Stored dataset items:
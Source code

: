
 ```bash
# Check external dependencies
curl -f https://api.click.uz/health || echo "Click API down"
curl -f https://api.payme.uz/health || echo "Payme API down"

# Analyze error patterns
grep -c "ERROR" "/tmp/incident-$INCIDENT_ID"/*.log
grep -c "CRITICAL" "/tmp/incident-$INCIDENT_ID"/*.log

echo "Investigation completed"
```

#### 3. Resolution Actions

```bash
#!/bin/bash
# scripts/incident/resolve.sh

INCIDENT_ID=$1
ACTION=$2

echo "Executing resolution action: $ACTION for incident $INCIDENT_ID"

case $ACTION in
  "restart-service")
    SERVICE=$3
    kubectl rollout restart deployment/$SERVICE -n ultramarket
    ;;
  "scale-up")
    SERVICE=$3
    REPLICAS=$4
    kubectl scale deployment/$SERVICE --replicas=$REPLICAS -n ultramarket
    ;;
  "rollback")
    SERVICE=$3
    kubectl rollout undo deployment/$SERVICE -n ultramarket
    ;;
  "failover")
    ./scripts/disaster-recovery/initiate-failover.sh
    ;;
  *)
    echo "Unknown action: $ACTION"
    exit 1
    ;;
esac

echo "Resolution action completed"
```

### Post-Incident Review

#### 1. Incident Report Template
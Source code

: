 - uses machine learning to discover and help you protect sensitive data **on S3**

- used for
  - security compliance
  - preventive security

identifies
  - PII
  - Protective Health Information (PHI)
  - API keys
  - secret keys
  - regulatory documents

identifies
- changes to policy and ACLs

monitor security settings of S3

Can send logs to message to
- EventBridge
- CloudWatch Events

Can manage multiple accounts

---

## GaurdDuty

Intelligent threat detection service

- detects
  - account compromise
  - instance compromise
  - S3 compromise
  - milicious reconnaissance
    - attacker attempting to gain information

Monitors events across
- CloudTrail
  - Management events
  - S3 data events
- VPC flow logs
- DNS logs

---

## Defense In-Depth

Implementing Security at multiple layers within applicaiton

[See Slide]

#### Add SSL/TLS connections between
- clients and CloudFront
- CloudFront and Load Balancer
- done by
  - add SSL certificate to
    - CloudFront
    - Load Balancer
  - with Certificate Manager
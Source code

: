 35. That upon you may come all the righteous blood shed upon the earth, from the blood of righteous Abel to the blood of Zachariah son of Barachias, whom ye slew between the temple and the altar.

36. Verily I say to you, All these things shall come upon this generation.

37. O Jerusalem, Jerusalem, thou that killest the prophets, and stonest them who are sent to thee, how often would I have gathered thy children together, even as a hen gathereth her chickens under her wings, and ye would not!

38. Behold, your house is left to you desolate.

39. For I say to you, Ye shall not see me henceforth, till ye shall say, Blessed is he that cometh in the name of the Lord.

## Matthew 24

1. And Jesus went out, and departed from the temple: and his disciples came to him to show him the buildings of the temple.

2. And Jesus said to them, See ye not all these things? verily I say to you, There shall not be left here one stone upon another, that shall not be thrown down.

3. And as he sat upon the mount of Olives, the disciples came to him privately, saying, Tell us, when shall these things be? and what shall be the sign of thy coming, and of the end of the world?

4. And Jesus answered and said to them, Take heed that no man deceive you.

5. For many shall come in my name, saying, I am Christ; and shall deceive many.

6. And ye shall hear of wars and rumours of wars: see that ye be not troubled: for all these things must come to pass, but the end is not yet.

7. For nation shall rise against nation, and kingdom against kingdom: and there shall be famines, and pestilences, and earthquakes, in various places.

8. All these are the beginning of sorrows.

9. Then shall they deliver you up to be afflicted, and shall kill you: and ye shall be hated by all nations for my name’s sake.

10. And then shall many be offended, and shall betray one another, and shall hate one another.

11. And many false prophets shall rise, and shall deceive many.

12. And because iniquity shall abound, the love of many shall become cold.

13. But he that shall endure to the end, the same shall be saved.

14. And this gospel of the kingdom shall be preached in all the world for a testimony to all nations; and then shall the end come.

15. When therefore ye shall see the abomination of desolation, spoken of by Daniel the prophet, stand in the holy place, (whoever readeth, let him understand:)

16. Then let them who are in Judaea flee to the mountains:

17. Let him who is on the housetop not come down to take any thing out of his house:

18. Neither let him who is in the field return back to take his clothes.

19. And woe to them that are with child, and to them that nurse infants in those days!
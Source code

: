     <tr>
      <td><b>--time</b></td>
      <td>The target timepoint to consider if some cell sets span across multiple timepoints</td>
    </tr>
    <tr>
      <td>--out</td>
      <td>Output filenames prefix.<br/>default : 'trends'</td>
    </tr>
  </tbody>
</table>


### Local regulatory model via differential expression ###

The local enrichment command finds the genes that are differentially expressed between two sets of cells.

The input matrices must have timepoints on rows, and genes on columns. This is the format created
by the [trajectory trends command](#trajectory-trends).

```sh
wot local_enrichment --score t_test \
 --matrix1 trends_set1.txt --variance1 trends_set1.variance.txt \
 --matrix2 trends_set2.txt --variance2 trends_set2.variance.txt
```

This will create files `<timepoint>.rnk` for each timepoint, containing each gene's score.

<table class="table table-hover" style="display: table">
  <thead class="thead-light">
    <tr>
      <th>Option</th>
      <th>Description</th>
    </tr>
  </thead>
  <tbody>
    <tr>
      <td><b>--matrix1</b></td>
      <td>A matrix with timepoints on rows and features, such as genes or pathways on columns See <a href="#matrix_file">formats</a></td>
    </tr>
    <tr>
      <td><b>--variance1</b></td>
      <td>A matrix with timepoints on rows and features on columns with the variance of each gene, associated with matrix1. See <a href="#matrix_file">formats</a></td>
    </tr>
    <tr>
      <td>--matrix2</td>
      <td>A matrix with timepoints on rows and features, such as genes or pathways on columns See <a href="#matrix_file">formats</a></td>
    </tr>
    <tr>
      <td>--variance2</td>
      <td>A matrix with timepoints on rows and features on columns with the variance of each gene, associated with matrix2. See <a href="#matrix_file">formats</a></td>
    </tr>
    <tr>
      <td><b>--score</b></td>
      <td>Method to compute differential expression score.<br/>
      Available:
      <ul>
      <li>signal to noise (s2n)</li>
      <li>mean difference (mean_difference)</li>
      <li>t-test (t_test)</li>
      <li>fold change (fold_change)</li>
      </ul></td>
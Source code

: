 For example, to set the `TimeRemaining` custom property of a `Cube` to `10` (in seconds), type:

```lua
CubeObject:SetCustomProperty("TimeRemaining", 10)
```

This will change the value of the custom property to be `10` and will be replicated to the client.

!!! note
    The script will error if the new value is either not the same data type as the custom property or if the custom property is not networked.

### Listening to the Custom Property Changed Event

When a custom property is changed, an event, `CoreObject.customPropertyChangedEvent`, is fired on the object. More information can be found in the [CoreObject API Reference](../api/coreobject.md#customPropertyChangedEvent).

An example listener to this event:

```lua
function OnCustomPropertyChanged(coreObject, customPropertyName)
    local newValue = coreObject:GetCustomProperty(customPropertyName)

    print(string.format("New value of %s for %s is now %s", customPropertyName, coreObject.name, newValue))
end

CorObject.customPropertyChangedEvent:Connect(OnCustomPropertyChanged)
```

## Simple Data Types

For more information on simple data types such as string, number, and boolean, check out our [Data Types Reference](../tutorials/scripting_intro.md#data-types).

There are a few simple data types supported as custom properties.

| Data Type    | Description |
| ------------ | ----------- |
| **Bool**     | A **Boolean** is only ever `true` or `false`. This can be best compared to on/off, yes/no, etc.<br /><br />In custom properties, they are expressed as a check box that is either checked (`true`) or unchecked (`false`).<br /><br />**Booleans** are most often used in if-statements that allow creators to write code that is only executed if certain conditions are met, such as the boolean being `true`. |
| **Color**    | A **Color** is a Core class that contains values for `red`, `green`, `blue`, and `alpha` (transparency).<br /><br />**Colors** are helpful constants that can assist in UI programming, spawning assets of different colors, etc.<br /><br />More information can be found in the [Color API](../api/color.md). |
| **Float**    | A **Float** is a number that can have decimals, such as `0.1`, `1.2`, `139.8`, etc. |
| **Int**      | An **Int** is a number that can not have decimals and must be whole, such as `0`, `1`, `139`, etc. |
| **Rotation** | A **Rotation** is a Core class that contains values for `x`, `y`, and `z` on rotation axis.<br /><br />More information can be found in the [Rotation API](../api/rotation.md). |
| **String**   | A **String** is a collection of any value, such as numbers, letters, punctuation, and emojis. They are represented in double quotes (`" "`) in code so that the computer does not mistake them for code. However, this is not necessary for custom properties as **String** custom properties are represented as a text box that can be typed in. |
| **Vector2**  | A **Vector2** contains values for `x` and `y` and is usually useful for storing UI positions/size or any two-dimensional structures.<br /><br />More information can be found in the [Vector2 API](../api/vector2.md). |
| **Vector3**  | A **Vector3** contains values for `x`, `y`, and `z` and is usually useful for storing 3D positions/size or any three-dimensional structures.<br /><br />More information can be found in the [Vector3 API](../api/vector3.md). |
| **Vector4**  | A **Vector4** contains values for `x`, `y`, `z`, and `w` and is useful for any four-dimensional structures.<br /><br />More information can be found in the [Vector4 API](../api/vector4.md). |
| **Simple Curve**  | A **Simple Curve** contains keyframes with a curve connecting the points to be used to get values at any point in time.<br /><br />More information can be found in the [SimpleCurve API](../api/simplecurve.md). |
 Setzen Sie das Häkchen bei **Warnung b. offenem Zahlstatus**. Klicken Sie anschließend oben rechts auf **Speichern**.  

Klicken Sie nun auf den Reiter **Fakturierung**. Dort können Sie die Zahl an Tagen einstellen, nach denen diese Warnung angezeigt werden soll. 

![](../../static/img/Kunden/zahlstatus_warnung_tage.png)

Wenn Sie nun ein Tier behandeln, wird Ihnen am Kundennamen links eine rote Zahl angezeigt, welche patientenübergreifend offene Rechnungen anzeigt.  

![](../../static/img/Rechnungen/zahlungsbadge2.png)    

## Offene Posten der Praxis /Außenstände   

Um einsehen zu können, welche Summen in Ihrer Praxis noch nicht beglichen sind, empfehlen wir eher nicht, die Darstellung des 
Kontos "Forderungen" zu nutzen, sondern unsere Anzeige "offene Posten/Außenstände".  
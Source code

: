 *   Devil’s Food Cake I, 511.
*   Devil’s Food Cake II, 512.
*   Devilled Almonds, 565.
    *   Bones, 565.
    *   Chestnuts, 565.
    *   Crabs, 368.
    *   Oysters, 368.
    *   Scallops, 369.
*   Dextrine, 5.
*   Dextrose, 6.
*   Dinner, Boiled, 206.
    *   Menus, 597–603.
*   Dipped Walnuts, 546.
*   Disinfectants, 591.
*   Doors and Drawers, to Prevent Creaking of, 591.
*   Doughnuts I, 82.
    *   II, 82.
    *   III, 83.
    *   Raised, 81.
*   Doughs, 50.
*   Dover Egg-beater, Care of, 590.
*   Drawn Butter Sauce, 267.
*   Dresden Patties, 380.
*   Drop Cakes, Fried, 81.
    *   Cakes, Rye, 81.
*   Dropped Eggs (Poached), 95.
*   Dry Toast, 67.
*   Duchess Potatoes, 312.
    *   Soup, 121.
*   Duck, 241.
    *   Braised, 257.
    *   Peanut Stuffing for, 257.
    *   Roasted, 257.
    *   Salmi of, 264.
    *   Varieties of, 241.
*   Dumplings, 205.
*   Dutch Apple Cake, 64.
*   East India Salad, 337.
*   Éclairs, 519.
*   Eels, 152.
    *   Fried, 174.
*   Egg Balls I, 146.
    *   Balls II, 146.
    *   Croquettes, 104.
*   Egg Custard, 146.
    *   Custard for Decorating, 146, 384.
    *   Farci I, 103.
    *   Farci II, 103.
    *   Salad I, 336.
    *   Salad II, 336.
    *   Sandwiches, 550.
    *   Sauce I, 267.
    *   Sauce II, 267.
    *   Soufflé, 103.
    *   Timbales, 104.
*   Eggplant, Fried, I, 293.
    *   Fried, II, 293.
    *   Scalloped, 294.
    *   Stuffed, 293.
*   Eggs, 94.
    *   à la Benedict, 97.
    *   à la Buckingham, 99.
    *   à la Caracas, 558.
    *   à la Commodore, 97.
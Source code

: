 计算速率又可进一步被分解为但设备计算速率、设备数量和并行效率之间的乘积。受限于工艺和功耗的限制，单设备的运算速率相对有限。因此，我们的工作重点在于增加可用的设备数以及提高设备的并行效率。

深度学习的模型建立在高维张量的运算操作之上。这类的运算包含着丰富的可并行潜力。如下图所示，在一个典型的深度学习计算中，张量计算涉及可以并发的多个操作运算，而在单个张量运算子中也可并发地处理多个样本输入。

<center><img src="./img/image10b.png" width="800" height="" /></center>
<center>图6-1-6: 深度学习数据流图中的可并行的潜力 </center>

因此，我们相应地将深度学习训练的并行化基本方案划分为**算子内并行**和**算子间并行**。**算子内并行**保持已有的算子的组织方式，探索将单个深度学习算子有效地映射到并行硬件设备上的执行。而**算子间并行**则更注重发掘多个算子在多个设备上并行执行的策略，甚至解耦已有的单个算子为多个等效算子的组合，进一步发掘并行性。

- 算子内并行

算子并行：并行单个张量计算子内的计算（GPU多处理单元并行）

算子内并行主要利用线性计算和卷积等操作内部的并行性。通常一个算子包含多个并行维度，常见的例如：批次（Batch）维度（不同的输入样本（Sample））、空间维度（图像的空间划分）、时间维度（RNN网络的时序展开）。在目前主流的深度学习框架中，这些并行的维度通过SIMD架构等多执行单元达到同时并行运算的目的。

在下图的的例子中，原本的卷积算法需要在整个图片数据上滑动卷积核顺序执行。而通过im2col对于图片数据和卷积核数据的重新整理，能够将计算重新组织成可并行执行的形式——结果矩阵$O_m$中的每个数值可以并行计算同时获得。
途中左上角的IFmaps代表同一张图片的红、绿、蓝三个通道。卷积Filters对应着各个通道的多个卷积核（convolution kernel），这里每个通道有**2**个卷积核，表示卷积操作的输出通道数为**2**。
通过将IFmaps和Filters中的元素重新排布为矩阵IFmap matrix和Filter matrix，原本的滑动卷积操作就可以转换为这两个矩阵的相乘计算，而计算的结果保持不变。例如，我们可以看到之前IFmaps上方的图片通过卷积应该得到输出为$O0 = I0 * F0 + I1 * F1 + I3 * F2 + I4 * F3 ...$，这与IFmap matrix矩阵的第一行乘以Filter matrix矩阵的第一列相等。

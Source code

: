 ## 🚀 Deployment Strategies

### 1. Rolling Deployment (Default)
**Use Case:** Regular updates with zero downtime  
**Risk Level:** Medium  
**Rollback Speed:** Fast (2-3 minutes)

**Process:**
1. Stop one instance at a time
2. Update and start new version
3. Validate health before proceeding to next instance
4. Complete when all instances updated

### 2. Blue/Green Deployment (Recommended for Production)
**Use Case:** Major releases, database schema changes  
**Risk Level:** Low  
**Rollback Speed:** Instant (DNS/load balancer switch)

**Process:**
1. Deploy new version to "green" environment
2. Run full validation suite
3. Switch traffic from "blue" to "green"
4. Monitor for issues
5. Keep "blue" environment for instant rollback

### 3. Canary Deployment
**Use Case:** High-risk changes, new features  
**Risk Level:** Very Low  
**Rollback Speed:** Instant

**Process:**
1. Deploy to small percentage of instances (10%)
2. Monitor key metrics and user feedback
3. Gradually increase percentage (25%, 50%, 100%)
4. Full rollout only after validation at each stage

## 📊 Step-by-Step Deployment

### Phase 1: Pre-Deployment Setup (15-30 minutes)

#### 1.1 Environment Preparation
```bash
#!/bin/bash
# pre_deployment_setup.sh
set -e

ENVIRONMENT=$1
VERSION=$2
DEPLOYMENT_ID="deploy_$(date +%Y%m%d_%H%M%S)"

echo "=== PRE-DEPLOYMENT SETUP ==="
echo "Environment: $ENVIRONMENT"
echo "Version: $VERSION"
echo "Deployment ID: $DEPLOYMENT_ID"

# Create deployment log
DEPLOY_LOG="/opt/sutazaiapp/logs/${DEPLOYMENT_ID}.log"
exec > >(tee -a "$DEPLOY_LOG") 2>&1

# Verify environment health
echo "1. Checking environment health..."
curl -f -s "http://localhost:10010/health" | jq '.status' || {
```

Problem:
Single out each line of the records above with the string "welche" in it, and copy it.

Solution for this task:
Wenn Sie nun ein Tier behandeln, wird Ihnen am Kundennamen links eine rote Zahl angezeigt, welche patientenübergreifend offene Rechnungen anzeigt.  
Um einsehen zu können, welche Summen in Ihrer Praxis noch nicht beglichen sind, empfehlen wir eher nicht, die Darstellung des 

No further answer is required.